Initial Impression of the GP WASR-10
From Bud's thread...
Due to extenuating circumstances I won't bore the forum with, I got an early look at one of my Christmas toys. Don't worry I'll act surprised.
I don't have the capability to post digital photos right now, but here's some links if you need a visual.
This is the importer's page for it.
I will in fact have a GP WASR-10.
At first I saw WASR-10 stamped on the receiver and my heart sank, but I started looking at it and suddenly started to feel a lot better. That "GP" prefix makes a world of difference.
I have to admit not having fired it yet, there's not a lot I can really say about it for sure but I do have some superficial observations to make here:
-This is probably a step down in quality from the SAR1, but you know what I can't really find SAR-1s too often any more, not at a reasonable price. The last one I saw for sale was $600. I kid thee not.
-I like its imitation of the original AK47's look. This particular model is in no means unique in that regard, I just wanted to say that.
-The sights do not suffer from the infamous slant. It looks like I will have to take my sight adjustment tool to the front sight post, but nothing bad.
-There is this weird thing that's supposed to be some sort of muzzle break on the end of the barrel. There's no way that's a Romanian part. On the plus side however, the barrel is threaded and this thing comes off. I don't know what you'd really want to hang on the end of an AK47 barrel, but the fact I have a threaded barrel compels me to wonder what I can screw onto it.
-The bore is chromed. That is a big plus.
-Bayonet lug is intact and not ground off. However I've never seen an AK47 bayonet in decent enough condition to be actually used but to be fair I was never looking for one either. I suppose you could slide one on and laugh at it or take a picture.
-Furniture is surprisingly good. It's not a beautiful walnut Marlin stock by any stretch of the imagination, but it's not pitted. Slightly better quality of wood than I was expecting, and it is fit well. It'd be such a pain in the butt to replace it I think I'll keep it. It actually looks okay. Not purty, but okay.
-Machine marks are abundant. You can tell it's Romanian workmanship. However the design seems true to the original and it seems simple and sturdy like an AK type rifle should be. It looks sort of crappy but an AK47 ain't gonna win no beauty contests.
-Side mount for optic bases, etc. Once again my mind wonders what I could put on this. I don't really know what kind of optic system would really be worth considering for an AK47.
-Bad: The mag well is typical of the WASR series in that it lacks the dimples we all desire. However, I played with it and it accepts the double stack magazines well enough. I looked at it under a flashlight and I've seen much rougher work on the earlier WASRs and even some of the Mak90s I've encountered. The bad part is that it's a little awkward to switch magazines in a hurry, and you can easily load the magazine in where it'll stay in the well, but it won't actually be in a position to feed.
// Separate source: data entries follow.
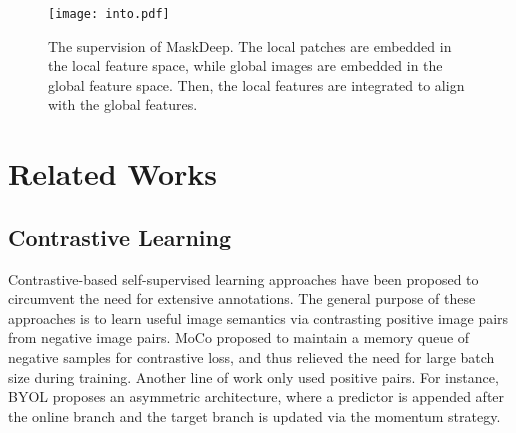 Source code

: \documentclass[10pt,twocolumn,letterpaper]{article}
\begin{document}
\begin{figure*}[t]
     \centering   
    \texttt{[image: into.pdf]}
     \caption{The supervision of MaskDeep. The local patches are embedded in the local feature space, while global images are embedded in the global feature space. Then, the local features are integrated to align with the global features.}
     \label{fig:motivation}
\end{figure*}

\section{Related Works}
\subsection{Contrastive Learning}
Contrastive-based self-supervised learning approaches \cite{he2020momentum,chen2020improved,grill2020bootstrap,simclr,instancediscri,xie2021detco,wei2021aligning,densecl,insloc,wang2022repre,li2021supervision,shao2021intern} have been proposed to circumvent the need for extensive annotations. The general purpose of these approaches is to learn useful image semantics via contrasting positive image pairs from negative image pairs. MoCo \cite{he2020momentum} proposed to maintain a memory queue of negative samples for contrastive loss, and thus relieved the need for large batch size during training. 
Another line of work only used positive pairs. For instance, BYOL \cite{grill2020bootstrap} proposes an asymmetric architecture, where a predictor is appended after the online branch and the target branch is updated via the momentum strategy. 
\end{document}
The good part is that I don't think any filework will be necessary and there's no rough edges, plus if you do put it in wrong, you can't pull the bolt back.
Okay so a quick magazine change seems out of the question, but honestly isn't the whole point of the 30 round magazine that you don't have to switch magazines?
-Good/Mixed - I personally like this, but it may tick off some purists. In a likely effort to be 922r compliant, the fire control group is a G2 unit from Tapco. I personally am happy with that, as that should greatly reduce trigger slap if it doesn't eliminate it altogether. The Tapco triggers also break cleaner more often than not.
-The pistol grip is not the same wooden furniture, but rather the Tapco pistol grip. I can live with that, it's probably necessary to make it U.S. legal. It would be nice if the grip matched the rest of the furniture but oh well.
-The gas piston is a Tapco part too. Probably for compliance. Could personally care less.
-The safety on mine functions pretty smoothly for an AK47 clone. I can actually move it with my thumb. Two other Romanian AK owners that I've encountered have safeties that are so stiff their owners shift them into fire with a hammer or pliers and never move them.
-My gut tells me that it will probably feed and fire like a champ.
-Stamped receiver in case there was any doubt. I personally just do not care on AK47s if it's stamped or milled.
It's definitely not the top of the AK market, however, at its purported price point of $450 and less, I think it represents what the AK47 platform is all about. I have seen much, much worse specimens.
This is definitely a big step up from the other WASR marked imports I have seen in quality, finish, and just overall. I think the Tapco parts are a good effort to make the best of a bad situation requiring so many U.S. made parts.
I think this will be quite adequate for my AK needs and would be for most people's. I like it because it seems as if it would be just fine how it is, but you could easily make it look nice by getting some aftermarket furniture or sanding and refinishing the wood already on it, and refinishing the receiver/barrel with an aftermarket coating.
I would like to figure out a light mount on it, and might even consider an optic down the road. AK47 sights leave something to be desired.